We’ve all experienced that nervous feeling when we have a presentation for an exciting potential new project or client meeting coming up. And we all know that preparing thoroughly for whatever challenge is ahead can help turn that nervousness into confidence.

But, what is the best, most effective way to prepare?

I subscribe to Scott H. Young’s newsletter – he writes about how to learn and think more effectively. A recent post concerned preparing for college exams – and I think the process he outlined can be adjusted to work for entrepreneurs and executives as well as students. It is his own system, but the ideas are drawn from cognitive science.

1. When, and How Much, Should You Prepare? Obviously, more is better than less. But how do you prepare most effectively? Science tells us that spreading out your preparation over time, rather than cramming it all into one sitting gets better results. Review each item on your agenda several times, over the week before your conference or presentation. This approach produces the best grasp of your information with the least effort. And who wouldn’t cheer for that combination?

2. How Should You Prepare? Do not simply review your written notes over and over. Make the information yours. Teach it to yourself. Write it down again, from memory. Write down ways it could be used in other situations.

3. Ground Yourself in Core Concepts. Underlying any strategy, purpose, or plan are core ideas and concepts. The more deeply you understand these core concepts, the better you are at using them effectively, not to mention communicating them to others. Sit down with an understanding and patient friend or colleague, and explain these concepts to him or her. Without handy references to check.

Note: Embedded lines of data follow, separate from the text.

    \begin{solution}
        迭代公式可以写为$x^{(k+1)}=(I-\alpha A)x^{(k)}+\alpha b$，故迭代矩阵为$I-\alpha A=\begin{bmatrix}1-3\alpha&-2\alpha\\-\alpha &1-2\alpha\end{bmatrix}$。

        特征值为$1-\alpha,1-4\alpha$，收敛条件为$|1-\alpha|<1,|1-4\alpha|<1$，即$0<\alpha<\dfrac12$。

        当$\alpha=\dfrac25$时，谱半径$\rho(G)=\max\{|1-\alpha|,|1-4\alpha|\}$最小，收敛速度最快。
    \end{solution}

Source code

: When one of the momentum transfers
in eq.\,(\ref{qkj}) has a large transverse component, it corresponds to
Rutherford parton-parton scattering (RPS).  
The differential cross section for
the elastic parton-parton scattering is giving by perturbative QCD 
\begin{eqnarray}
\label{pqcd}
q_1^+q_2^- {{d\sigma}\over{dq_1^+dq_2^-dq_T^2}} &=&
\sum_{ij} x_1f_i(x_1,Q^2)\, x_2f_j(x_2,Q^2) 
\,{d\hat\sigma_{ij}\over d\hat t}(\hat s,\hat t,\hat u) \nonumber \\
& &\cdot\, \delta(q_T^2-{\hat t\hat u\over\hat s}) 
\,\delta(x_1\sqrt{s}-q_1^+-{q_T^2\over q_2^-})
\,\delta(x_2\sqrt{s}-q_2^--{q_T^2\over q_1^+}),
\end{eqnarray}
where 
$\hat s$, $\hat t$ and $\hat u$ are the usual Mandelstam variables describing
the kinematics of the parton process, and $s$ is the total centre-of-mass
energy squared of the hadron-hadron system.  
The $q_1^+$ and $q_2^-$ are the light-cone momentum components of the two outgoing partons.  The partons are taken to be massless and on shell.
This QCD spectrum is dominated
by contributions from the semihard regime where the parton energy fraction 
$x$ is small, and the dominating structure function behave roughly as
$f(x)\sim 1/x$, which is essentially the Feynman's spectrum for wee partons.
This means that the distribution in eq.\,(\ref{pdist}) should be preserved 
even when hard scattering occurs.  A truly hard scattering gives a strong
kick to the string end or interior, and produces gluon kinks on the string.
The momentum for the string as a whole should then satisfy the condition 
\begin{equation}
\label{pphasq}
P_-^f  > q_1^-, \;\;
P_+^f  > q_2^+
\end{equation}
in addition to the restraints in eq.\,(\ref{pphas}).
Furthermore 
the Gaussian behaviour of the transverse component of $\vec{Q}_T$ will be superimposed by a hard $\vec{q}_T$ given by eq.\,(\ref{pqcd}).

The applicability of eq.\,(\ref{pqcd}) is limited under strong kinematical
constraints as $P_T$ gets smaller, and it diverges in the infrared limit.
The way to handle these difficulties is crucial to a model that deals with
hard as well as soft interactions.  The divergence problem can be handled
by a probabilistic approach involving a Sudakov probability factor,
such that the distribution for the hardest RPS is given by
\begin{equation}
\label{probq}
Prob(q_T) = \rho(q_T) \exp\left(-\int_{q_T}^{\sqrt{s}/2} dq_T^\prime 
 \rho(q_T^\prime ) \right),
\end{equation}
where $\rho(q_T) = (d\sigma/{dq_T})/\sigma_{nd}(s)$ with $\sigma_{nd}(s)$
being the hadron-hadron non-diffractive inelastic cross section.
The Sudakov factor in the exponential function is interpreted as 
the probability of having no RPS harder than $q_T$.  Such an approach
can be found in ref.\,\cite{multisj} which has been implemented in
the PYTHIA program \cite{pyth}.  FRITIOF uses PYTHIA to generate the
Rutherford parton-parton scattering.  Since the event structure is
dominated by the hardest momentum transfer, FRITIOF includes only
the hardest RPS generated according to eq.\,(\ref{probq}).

4. Change Anxiety to Confidence. Rehearsing your presentation is a great way to build confidence while you practice. Make your presentation to a colleague, a team member, or a friend. That provides the closest simulation of what you are preparing for. Ask for feedback to help you work out any kinks. Time yourself – how long do you want the presentation to run? After rehearsing, write down any new insights into your ideas and concepts. Explain how these new insights fit into the original ideas and concepts as thoroughly as you can, without reference to source materials or your notes. Do this more than once, close to the day you will actually make your presentation. Let yourself get anxious early, and you’ll be far less so when it actually comes time to present.